IL SEGRETO DEL SUCCESSO? IL TONO DELLA TUA VOCE (NON CONTA QUEL CHE DICI MA COME LO DICI)


Gian Luigi Paracchini per il "Corriere della Sera"

«Il telefono. La tua voce», recitava a fine anni Settanta lo slogan della Sip, operatore unico all'epoca. Slogan rimasto nella memoria per quell'implicito richiamo alla magia e alla suggestione della voce. Chi, anche oggi, ascoltando al telefono timbri profondi o sospirosi, non ha mai fantasticato d'avere dall'altra parte un Brad Pitt o un'Angelina Jolie?
Raramente i riscontri dal vivo mantengono poi le promesse ma in ogni caso la voce conserva un ruolo fondamentale non soltanto nell'immaginario emozionale ma perfino nell'ispirare o stroncare le carriere. Pare infatti che nell'ambiente di lavoro, volume e qualità del tono vocale risultino più decisivi del contenuto. Come a dire: funziona meglio la confezione del pacchetto.

Lo conferma la ricerca d'una compagnia di comunicazione texana, ripresa dal Wall Street Journal, che ha chiesto a un gruppo di 1.000 persone d'ascoltare e valutare i discorsi/relazioni di 120 dirigenti d'azienda. Il 23% degli ascoltatori ha indicato nella voce l'arma vincente per catturare l'attenzione mentre soltanto l'11% ha coraggiosamente privilegiato le parole, i concetti. Tra gli altri elementi, a seguire, il fascino del relatore e la passione dimostrata durante il suo show.

Altro malinconico trionfo della forma sulla sostanza? Della seduzione sull'efficienza? Nessuno la prende così. Anche perché non mancano riprove. Il Journal of voice per esempio ha pubblicato uno studio che spiega come voci troppo ansimanti, affaticate o dure, vengano associate a parlatori passivi, deboli, agitati. Insomma perdenti anche se autentici geni.

La chiave sta nel trovare l'equilibrio giusto fra tono e volume, come quando si sfiora la manopola dello stereo. Regola aurea sarebbe un tono alto ma mai aspro o con l'effetto devastante da gessetto sulla lavagna tanto caro a Marge, de I Simpson.
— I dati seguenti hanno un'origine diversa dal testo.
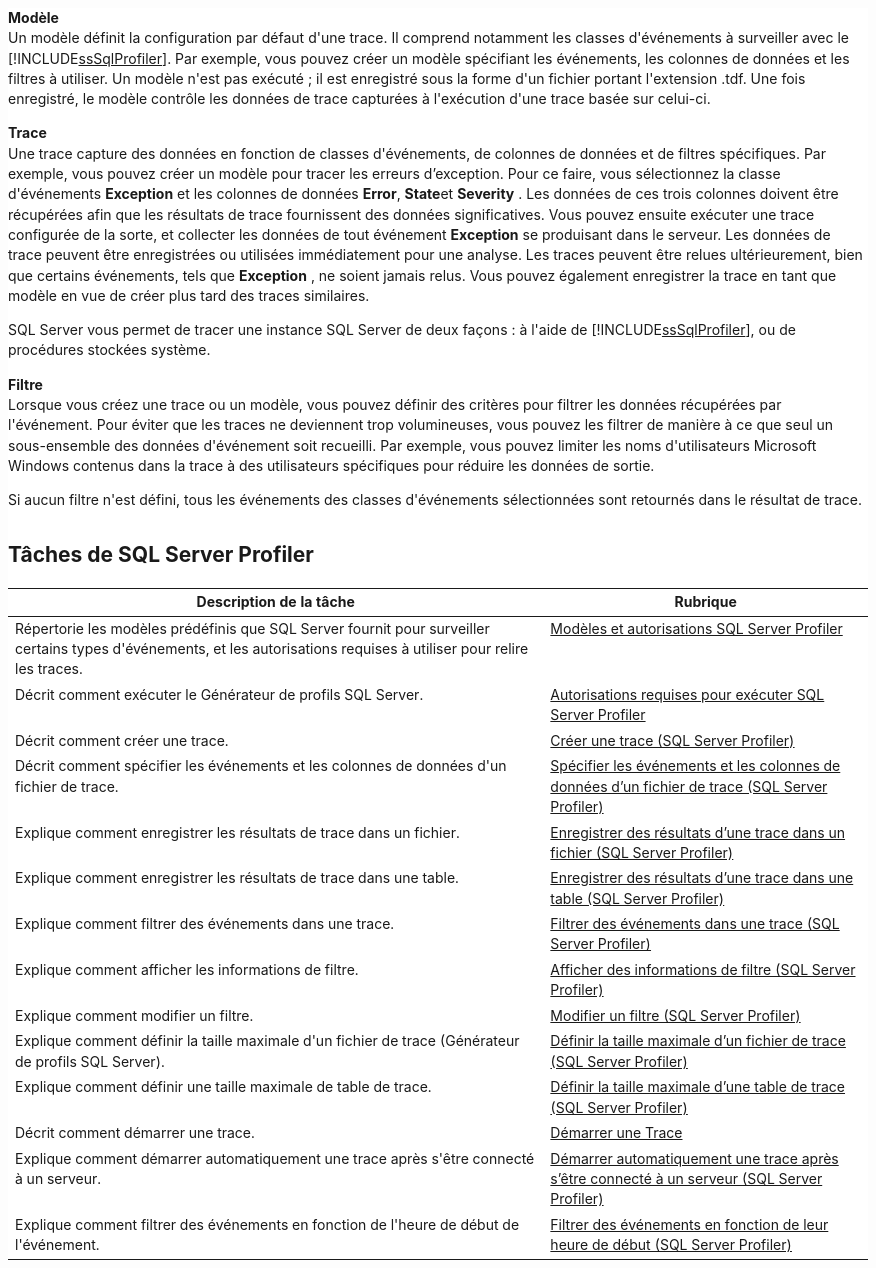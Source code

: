  **Modèle**  
 Un modèle définit la configuration par défaut d'une trace. Il comprend notamment les classes d'événements à surveiller avec le [!INCLUDE[ssSqlProfiler](../../includes/sssqlprofiler-md.md)]. Par exemple, vous pouvez créer un modèle spécifiant les événements, les colonnes de données et les filtres à utiliser. Un modèle n'est pas exécuté ; il est enregistré sous la forme d'un fichier portant l'extension .tdf. Une fois enregistré, le modèle contrôle les données de trace capturées à l'exécution d'une trace basée sur celui-ci.  
  
 **Trace**  
 Une trace capture des données en fonction de classes d'événements, de colonnes de données et de filtres spécifiques. Par exemple, vous pouvez créer un modèle pour tracer les erreurs d’exception. Pour ce faire, vous sélectionnez la classe d'événements **Exception** et les colonnes de données **Error**, **State**et **Severity** . Les données de ces trois colonnes doivent être récupérées afin que les résultats de trace fournissent des données significatives. Vous pouvez ensuite exécuter une trace configurée de la sorte, et collecter les données de tout événement **Exception** se produisant dans le serveur. Les données de trace peuvent être enregistrées ou utilisées immédiatement pour une analyse. Les traces peuvent être relues ultérieurement, bien que certains événements, tels que **Exception** , ne soient jamais relus. Vous pouvez également enregistrer la trace en tant que modèle en vue de créer plus tard des traces similaires.  
  
 SQL Server vous permet de tracer une instance SQL Server de deux façons : à l'aide de [!INCLUDE[ssSqlProfiler](../../includes/sssqlprofiler-md.md)], ou de procédures stockées système.  
  
 **Filtre**  
 Lorsque vous créez une trace ou un modèle, vous pouvez définir des critères pour filtrer les données récupérées par l'événement. Pour éviter que les traces ne deviennent trop volumineuses, vous pouvez les filtrer de manière à ce que seul un sous-ensemble des données d'événement soit recueilli. Par exemple, vous pouvez limiter les noms d'utilisateurs Microsoft Windows contenus dans la trace à des utilisateurs spécifiques pour réduire les données de sortie.  
  
 Si aucun filtre n'est défini, tous les événements des classes d'événements sélectionnées sont retournés dans le résultat de trace.  
  
## <a name="sql-server-profiler-tasks"></a>Tâches de SQL Server Profiler  
  
|Description de la tâche|Rubrique|  
|----------------------|-----------|  
|Répertorie les modèles prédéfinis que SQL Server fournit pour surveiller certains types d'événements, et les autorisations requises à utiliser pour relire les traces.|[Modèles et autorisations SQL Server Profiler](../../tools/sql-server-profiler/sql-server-profiler-templates-and-permissions.md)|  
|Décrit comment exécuter le Générateur de profils SQL Server.|[Autorisations requises pour exécuter SQL Server Profiler](../../tools/sql-server-profiler/permissions-required-to-run-sql-server-profiler.md)|  
|Décrit comment créer une trace.|[Créer une trace &#40;SQL Server Profiler&#41;](../../tools/sql-server-profiler/create-a-trace-sql-server-profiler.md)|  
|Décrit comment spécifier les événements et les colonnes de données d'un fichier de trace.|[Spécifier les événements et les colonnes de données d’un fichier de trace &#40;SQL Server Profiler&#41;](../../tools/sql-server-profiler/specify-events-and-data-columns-for-a-trace-file-sql-server-profiler.md)|  
|Explique comment enregistrer les résultats de trace dans un fichier.|[Enregistrer des résultats d’une trace dans un fichier &#40;SQL Server Profiler&#41;](../../tools/sql-server-profiler/save-trace-results-to-a-file-sql-server-profiler.md)|  
|Explique comment enregistrer les résultats de trace dans une table.|[Enregistrer des résultats d’une trace dans une table &#40;SQL Server Profiler&#41;](../../tools/sql-server-profiler/save-trace-results-to-a-table-sql-server-profiler.md)|  
|Explique comment filtrer des événements dans une trace.|[Filtrer des événements dans une trace &#40;SQL Server Profiler&#41;](../../tools/sql-server-profiler/filter-events-in-a-trace-sql-server-profiler.md)|  
|Explique comment afficher les informations de filtre.|[Afficher des informations de filtre &#40;SQL Server Profiler&#41;](../../tools/sql-server-profiler/view-filter-information-sql-server-profiler.md)|  
|Explique comment modifier un filtre.|[Modifier un filtre &#40;SQL Server Profiler&#41;](../../tools/sql-server-profiler/modify-a-filter-sql-server-profiler.md)|  
|Explique comment définir la taille maximale d'un fichier de trace (Générateur de profils SQL Server).|[Définir la taille maximale d’un fichier de trace &#40;SQL Server Profiler&#41;](../../tools/sql-server-profiler/set-a-maximum-file-size-for-a-trace-file-sql-server-profiler.md)|  
|Explique comment définir une taille maximale de table de trace.|[Définir la taille maximale d’une table de trace &#40;SQL Server Profiler&#41;](../../tools/sql-server-profiler/set-a-maximum-table-size-for-a-trace-table-sql-server-profiler.md)|  
|Décrit comment démarrer une trace.|[Démarrer une Trace](../../tools/sql-server-profiler/start-a-trace.md)|  
|Explique comment démarrer automatiquement une trace après s'être connecté à un serveur.|[Démarrer automatiquement une trace après s’être connecté à un serveur &#40;SQL Server Profiler&#41;](../../tools/sql-server-profiler/start-a-trace-automatically-after-connecting-to-a-server-sql-server-profiler.md)|  
|Explique comment filtrer des événements en fonction de l'heure de début de l'événement.|[Filtrer des événements en fonction de leur heure de début &#40;SQL Server Profiler&#41;](../../tools/sql-server-profiler/filter-events-based-on-the-event-start-time-sql-server-profiler.md)|  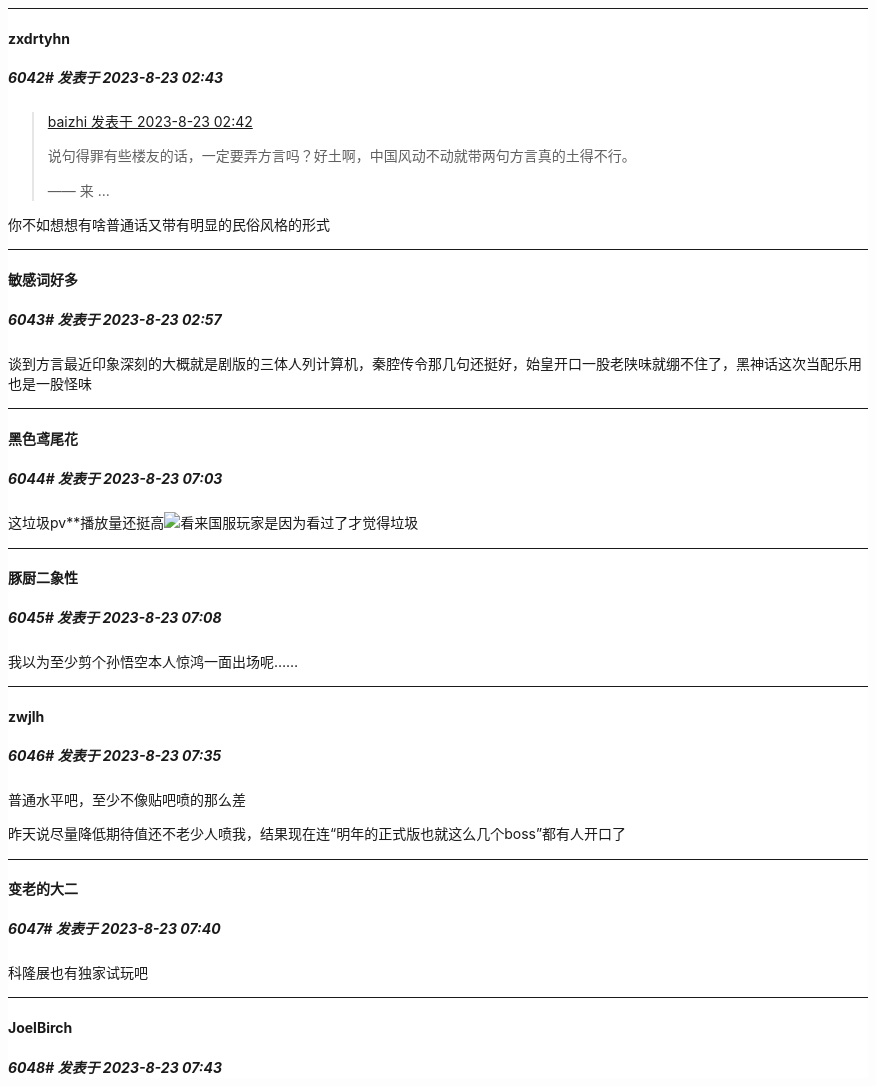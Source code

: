 *****

####  zxdrtyhn  
##### 6042#       发表于 2023-8-23 02:43

<blockquote><a href="httphttps://bbs.saraba1st.com/2b/forum.php?mod=redirect&amp;goto=findpost&amp;pid=62128099&amp;ptid=1955542" target="_blank">baizhi 发表于 2023-8-23 02:42</a>

说句得罪有些楼友的话，一定要弄方言吗？好土啊，中国风动不动就带两句方言真的土得不行。

—— 来 ...</blockquote>
你不如想想有啥普通话又带有明显的民俗风格的形式


*****

####  敏感词好多  
##### 6043#       发表于 2023-8-23 02:57

谈到方言最近印象深刻的大概就是剧版的三体人列计算机，秦腔传令那几句还挺好，始皇开口一股老陕味就绷不住了，黑神话这次当配乐用也是一股怪味


*****

####  黑色鸢尾花  
##### 6044#       发表于 2023-8-23 07:03

这垃圾pv**播放量还挺高<img src="https://static.saraba1st.com/image/smiley/face2017/067.png" referrerpolicy="no-referrer">看来国服玩家是因为看过了才觉得垃圾

*****

####  豚厨二象性  
##### 6045#       发表于 2023-8-23 07:08

我以为至少剪个孙悟空本人惊鸿一面出场呢……


*****

####  zwjlh  
##### 6046#       发表于 2023-8-23 07:35

普通水平吧，至少不像贴吧喷的那么差

昨天说尽量降低期待值还不老少人喷我，结果现在连“明年的正式版也就这么几个boss”都有人开口了

*****

####  变老的大二  
##### 6047#       发表于 2023-8-23 07:40

科隆展也有独家试玩吧


*****

####  JoelBirch  
##### 6048#       发表于 2023-8-23 07:43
La voce fa brutti scherzi. Se risulta un po' piatta potrebbe nascondere scarsa energia. Ma come la mettiamo allora con il monocorde Clint Eastwood, uno che da Callaghan e da cacciatore di taglie ha distrutto quartieri e interi saloon? Mica sempre si coglie nel segno. Daniel Day-Lewis, interpretando Lincoln, ha cercato di riprodurre quella che secondo testimonianze doveva essere la tonalità del presidente: acuta, fredda, assai poco autorevole per tanto personaggio. E a molti la cosa non è andata giù.

Di certo bisogna sfatare qualche mito. Si può essere bellissime come Cindy Crawford ed essere doppiate per disperazione. E si può essere bravi cantanti ma non fini e smaglianti dicitori a conversare, come Vasco Rossi e Gianna Nannini. Né recitare affranca dal rischio di mangiare le parole: sia alla maniera piaciona di Silvio Muccino o fascinosamente irrequieta di Margherita Buy e Laura Morante.

Si può migliorare la propria voce? Si, ci sono terapie che insegnano a respirare meglio e a rafforzare i muscoli della laringe. Attenzione però a non fidarsi dell'auto-ascolto: sentiamo le nostre parole attraverso le ossa della testa, in modo diverso cioè da come viene recepita dagli altri.

Mediamente il tono con maggiore probabilità di successo in pubblico è quella baritonale, in quanto ritenuta più autorevole e calda: magnifici esempi rimangono Vittorio Gassman ed Elvis Presley.

Non che avere una voce un po' fuori dagli schemi sia per forza disdicevole: del loro particolare, inimitabile farsetto Sandro Mazzola, Rosa Russo Jervolino e anche il compositore Giovanni Allevi hanno fatto una specie di marchio di fabbrica. Così come il giornalista Sandro Ciotti con le sue tonalità da extra-basso e Valeria Golino nel genere roco-sensuale, particolarmente apprezzato dal genere maschile. In quanto al genere urlato, Simona Ventura ci ha costruito un genere: il podio è tutto suo.

Resta da capire se esista un simbolo della voce più bella di tutti i tempi. Ce ne sono molti ma è giusto ricordare che il soprannome The Voice appartiene soltanto a Frank Sinatra.